Record excerpts ::
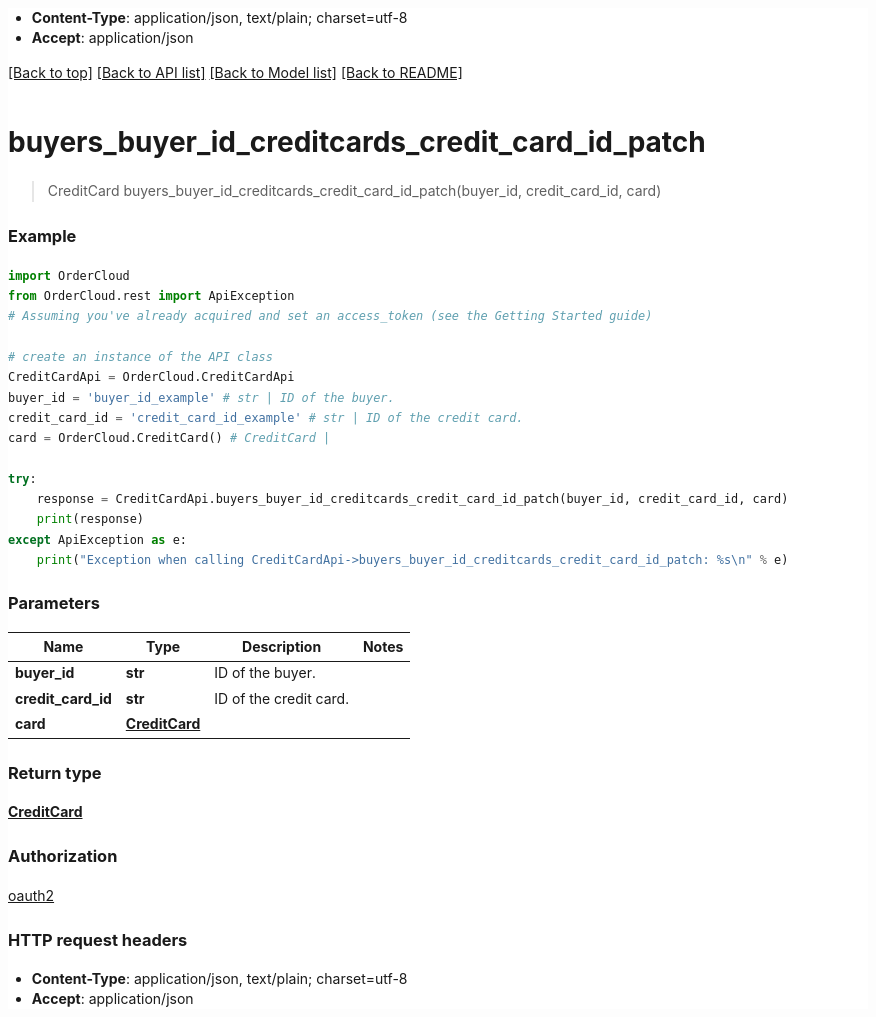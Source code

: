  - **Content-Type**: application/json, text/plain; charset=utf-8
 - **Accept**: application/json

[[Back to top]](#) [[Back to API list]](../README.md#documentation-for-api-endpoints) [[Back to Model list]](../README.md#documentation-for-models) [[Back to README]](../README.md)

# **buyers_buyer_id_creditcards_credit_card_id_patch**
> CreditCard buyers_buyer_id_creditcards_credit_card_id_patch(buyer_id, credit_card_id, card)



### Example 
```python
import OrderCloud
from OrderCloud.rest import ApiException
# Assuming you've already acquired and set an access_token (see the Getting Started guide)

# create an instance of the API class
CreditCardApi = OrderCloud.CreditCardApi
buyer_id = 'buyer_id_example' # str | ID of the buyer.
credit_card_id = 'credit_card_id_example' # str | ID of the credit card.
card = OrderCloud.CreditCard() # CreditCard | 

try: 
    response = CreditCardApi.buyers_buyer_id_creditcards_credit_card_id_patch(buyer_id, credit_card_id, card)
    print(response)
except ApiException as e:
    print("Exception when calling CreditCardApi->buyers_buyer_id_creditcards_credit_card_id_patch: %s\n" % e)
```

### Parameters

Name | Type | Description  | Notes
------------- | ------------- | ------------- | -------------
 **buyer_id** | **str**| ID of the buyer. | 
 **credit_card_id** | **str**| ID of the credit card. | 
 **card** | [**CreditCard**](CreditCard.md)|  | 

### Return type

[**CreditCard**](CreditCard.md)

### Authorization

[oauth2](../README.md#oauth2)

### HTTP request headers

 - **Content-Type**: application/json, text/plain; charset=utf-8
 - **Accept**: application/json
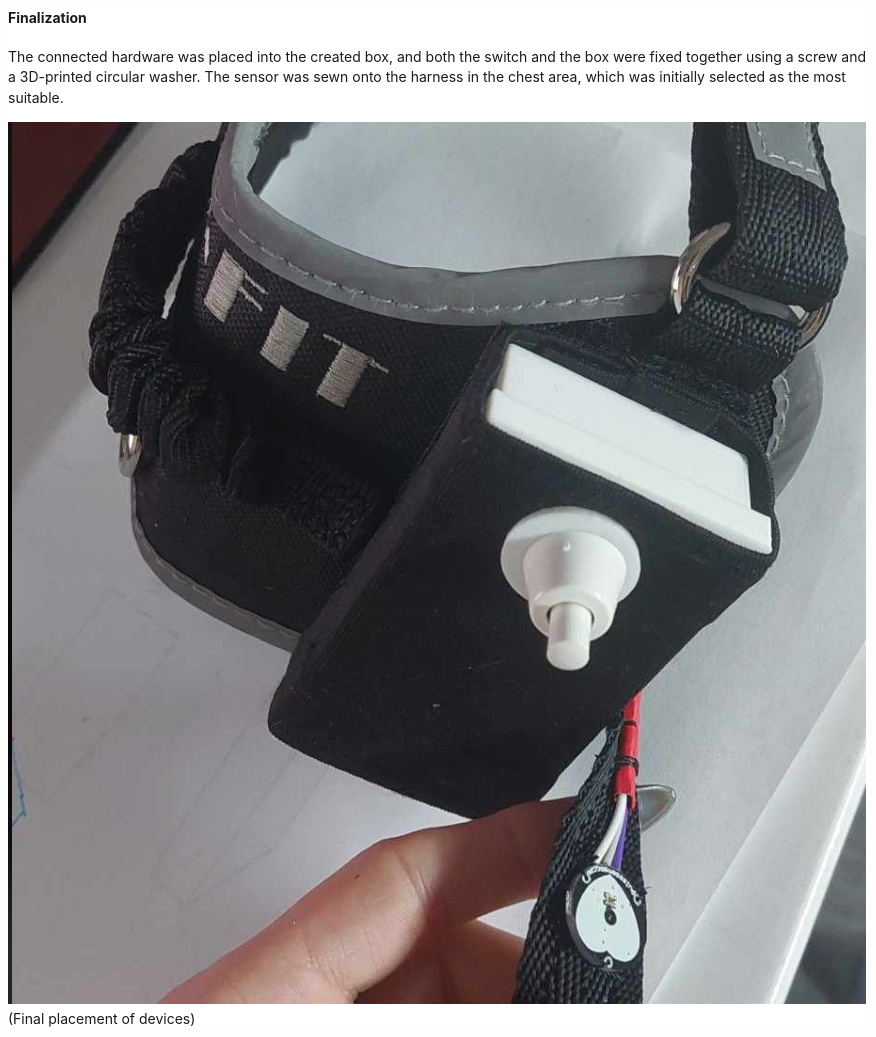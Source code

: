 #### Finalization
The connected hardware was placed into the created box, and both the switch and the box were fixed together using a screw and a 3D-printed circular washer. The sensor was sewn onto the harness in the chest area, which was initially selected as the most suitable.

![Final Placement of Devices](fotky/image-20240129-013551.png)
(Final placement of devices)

Task statement :: Where a line above holds the word "import", copy it.

Finished task ::
import OrderCloud
from OrderCloud.rest import ApiException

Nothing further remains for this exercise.